(Items from a dataset)
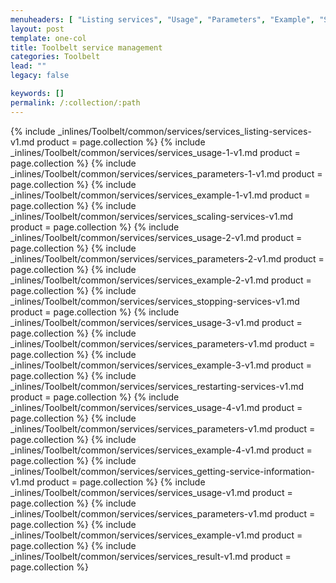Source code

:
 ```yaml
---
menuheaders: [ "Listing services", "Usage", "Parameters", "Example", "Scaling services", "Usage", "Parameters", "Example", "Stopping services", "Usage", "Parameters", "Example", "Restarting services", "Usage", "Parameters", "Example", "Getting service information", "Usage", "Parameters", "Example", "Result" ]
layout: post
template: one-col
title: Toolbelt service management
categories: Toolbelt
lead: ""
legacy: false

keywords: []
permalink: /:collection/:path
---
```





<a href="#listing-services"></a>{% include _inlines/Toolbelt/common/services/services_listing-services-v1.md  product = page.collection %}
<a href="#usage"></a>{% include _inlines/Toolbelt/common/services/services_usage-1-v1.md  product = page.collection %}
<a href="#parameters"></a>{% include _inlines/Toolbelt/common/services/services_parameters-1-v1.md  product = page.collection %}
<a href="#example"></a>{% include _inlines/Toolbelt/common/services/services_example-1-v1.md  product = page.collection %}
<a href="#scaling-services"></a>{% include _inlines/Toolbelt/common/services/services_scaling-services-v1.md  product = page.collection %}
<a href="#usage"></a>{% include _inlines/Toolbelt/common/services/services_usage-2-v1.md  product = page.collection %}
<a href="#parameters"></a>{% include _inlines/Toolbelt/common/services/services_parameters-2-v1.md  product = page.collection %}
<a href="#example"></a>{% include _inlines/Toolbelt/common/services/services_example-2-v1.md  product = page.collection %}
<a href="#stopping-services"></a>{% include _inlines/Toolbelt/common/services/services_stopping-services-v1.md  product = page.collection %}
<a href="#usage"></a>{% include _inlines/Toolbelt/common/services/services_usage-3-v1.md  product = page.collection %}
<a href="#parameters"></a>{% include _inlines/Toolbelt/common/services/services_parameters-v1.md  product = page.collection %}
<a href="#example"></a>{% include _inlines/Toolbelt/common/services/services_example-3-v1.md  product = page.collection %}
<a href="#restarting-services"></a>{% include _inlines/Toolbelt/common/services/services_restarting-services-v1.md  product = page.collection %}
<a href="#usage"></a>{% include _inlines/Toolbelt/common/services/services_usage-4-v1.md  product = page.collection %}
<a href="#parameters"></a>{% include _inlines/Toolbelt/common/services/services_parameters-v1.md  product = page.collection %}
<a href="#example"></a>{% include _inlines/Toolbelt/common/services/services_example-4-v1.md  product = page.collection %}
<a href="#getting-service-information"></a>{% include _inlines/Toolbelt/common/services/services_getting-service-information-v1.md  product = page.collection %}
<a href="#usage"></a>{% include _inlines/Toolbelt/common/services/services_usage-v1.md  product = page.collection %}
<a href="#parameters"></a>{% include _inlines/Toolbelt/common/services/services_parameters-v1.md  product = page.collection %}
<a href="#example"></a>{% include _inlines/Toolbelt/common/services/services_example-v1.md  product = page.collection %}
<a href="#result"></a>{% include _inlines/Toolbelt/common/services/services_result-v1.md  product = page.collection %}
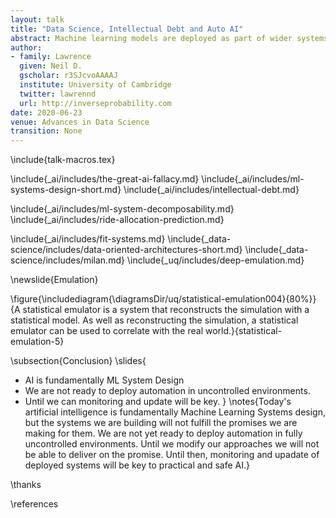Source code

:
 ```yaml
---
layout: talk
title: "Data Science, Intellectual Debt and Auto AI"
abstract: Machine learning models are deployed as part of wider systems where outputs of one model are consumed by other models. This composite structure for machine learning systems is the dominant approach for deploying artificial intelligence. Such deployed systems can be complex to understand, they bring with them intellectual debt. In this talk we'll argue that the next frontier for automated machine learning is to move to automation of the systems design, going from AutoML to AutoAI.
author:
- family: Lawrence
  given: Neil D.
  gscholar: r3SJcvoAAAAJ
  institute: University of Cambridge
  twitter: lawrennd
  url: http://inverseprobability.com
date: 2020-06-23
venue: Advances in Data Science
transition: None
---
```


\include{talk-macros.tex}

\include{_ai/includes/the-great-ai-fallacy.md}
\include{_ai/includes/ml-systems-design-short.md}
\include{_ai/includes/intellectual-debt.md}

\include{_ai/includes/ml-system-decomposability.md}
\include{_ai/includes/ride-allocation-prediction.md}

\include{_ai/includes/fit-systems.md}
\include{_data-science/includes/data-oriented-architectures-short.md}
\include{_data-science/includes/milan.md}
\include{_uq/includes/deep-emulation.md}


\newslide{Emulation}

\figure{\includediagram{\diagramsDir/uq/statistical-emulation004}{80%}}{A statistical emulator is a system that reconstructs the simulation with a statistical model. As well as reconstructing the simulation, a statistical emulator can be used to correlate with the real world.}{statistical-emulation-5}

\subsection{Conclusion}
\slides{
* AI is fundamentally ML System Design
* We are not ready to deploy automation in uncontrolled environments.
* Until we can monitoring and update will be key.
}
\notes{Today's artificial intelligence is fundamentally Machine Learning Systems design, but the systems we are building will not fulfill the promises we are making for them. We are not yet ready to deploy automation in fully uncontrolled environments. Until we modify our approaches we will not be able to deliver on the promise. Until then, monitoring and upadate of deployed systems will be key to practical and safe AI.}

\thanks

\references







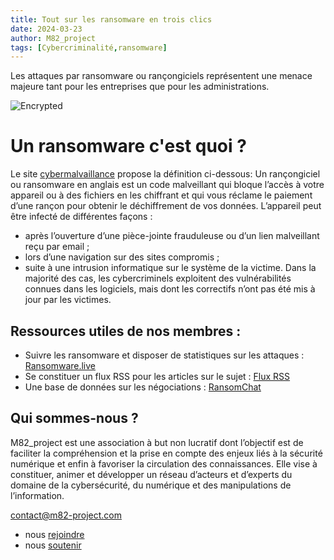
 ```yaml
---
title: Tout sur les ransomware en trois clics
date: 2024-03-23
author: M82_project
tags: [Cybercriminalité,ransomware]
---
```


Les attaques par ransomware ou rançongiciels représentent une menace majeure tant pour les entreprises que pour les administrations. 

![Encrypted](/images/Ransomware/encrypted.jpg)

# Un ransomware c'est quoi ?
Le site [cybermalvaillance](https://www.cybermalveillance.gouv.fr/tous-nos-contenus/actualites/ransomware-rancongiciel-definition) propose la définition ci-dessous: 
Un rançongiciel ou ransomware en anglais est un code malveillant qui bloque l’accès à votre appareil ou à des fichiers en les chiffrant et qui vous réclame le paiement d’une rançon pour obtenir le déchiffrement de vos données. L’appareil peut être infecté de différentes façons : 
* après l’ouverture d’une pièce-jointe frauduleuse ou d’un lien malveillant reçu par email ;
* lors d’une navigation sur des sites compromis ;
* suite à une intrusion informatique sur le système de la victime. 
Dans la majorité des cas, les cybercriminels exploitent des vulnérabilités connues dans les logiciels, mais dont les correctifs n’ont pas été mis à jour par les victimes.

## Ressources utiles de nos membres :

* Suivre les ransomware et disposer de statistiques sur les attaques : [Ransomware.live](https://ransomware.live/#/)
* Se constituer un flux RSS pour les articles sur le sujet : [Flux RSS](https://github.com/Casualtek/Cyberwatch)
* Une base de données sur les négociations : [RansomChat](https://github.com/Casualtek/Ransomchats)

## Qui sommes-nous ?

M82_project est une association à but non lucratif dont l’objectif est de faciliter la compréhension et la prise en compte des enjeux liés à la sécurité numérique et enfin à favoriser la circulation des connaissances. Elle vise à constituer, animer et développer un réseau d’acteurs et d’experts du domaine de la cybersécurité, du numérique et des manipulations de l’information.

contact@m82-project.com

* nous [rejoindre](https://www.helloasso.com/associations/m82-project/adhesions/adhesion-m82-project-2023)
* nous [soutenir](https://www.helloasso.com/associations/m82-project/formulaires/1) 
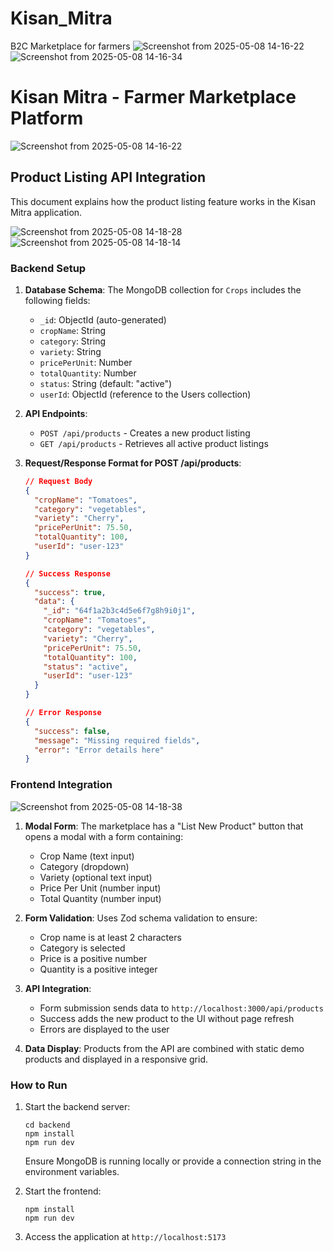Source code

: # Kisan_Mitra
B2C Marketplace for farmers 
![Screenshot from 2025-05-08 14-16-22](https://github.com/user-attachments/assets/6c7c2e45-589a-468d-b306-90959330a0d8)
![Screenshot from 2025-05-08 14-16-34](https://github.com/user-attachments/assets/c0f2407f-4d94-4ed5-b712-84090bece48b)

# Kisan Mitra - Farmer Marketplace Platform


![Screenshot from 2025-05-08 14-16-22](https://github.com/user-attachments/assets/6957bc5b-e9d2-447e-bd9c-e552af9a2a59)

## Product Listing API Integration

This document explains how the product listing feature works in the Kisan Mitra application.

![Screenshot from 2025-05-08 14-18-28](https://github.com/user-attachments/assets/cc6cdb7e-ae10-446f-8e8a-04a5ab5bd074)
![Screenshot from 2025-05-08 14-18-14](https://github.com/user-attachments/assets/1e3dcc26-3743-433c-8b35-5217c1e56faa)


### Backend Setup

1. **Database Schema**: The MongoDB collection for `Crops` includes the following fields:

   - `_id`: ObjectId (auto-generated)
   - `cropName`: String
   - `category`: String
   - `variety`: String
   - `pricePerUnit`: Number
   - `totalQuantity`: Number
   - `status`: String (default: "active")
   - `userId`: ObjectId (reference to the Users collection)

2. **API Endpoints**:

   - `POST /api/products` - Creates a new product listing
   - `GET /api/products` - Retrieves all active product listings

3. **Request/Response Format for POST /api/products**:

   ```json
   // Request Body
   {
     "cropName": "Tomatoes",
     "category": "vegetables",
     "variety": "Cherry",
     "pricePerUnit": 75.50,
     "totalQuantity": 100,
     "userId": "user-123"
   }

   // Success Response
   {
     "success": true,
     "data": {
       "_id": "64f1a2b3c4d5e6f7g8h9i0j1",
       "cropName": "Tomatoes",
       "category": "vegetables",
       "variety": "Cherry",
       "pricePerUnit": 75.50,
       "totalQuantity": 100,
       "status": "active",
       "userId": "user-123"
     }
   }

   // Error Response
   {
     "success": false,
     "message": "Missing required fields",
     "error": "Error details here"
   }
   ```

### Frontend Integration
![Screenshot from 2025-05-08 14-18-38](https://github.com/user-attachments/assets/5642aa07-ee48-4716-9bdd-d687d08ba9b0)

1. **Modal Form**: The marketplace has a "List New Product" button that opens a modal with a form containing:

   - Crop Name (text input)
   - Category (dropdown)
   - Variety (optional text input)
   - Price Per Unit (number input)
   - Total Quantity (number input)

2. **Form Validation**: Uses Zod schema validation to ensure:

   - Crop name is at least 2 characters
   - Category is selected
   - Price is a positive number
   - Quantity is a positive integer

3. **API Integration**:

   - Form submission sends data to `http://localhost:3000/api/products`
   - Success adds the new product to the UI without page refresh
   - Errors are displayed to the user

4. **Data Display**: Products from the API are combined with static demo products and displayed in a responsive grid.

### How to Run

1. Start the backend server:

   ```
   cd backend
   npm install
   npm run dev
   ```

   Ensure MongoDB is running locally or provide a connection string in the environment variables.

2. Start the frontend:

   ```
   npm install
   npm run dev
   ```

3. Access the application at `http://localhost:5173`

# What to do
Give back, word for word, only the lines from the one containing "- Variety (optional text input)" through the closing line of the entries.

# Solution to this exercise
   - Variety (optional text input)
   - Price Per Unit (number input)
   - Total Quantity (number input)

2. **Form Validation**: Uses Zod schema validation to ensure:

   - Crop name is at least 2 characters
   - Category is selected
   - Price is a positive number
   - Quantity is a positive integer

3. **API Integration**:

   - Form submission sends data to `http://localhost:3000/api/products`
   - Success adds the new product to the UI without page refresh
   - Errors are displayed to the user

4. **Data Display**: Products from the API are combined with static demo products and displayed in a responsive grid.

### How to Run

1. Start the backend server:

   ```
   cd backend
   npm install
   npm run dev
   ```

   Ensure MongoDB is running locally or provide a connection string in the environment variables.

2. Start the frontend:

   ```
   npm install
   npm run dev
   ```

3. Access the application at `http://localhost:5173`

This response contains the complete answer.